(EXERCISE) Look through the records, and wherever the string "skipping" turns up, copy out that line.

MATERIAL SHOWN START

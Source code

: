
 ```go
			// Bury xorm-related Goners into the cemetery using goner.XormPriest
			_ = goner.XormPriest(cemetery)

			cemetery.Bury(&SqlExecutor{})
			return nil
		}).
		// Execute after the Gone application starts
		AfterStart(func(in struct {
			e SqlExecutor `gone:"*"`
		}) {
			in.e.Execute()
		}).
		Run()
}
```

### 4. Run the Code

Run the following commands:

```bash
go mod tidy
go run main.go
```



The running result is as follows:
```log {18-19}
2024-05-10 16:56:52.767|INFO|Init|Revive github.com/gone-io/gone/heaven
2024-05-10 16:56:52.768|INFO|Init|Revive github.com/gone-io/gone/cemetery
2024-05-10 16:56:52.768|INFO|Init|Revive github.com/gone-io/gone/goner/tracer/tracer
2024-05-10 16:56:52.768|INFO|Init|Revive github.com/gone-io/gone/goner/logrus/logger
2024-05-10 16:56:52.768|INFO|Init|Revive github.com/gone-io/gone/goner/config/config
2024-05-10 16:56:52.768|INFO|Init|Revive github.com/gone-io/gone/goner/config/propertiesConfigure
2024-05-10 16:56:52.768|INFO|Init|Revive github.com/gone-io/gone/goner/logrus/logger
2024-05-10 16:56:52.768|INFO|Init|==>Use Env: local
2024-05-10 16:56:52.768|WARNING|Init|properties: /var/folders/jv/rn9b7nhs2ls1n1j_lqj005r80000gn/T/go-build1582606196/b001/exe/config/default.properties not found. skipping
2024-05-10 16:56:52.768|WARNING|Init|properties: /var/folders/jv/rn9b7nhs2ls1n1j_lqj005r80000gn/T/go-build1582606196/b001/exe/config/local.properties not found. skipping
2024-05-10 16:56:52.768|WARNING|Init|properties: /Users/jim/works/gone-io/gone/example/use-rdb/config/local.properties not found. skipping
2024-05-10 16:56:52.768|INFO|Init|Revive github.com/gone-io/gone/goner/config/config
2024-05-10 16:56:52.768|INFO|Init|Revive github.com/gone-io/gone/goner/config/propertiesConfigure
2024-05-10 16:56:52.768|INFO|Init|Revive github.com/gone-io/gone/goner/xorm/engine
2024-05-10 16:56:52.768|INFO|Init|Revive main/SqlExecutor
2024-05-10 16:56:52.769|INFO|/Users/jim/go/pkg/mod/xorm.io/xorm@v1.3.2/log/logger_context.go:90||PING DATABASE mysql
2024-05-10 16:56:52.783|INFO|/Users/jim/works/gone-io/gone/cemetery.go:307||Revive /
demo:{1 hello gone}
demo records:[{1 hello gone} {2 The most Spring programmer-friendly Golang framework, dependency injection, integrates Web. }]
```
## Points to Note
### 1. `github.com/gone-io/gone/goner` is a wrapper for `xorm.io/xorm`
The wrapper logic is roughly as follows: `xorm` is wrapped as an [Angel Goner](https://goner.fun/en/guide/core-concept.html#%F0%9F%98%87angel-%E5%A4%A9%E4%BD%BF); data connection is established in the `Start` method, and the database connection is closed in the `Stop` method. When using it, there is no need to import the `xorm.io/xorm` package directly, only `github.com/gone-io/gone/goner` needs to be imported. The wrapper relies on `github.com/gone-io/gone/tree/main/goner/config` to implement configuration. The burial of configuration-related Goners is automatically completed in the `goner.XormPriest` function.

MATERIAL SHOWN END

(RESULT)
2024-05-10 16:56:52.768|WARNING|Init|properties: /var/folders/jv/rn9b7nhs2ls1n1j_lqj005r80000gn/T/go-build1582606196/b001/exe/config/default.properties not found. skipping
2024-05-10 16:56:52.768|WARNING|Init|properties: /var/folders/jv/rn9b7nhs2ls1n1j_lqj005r80000gn/T/go-build1582606196/b001/exe/config/local.properties not found. skipping
2024-05-10 16:56:52.768|WARNING|Init|properties: /Users/jim/works/gone-io/gone/example/use-rdb/config/local.properties not found. skipping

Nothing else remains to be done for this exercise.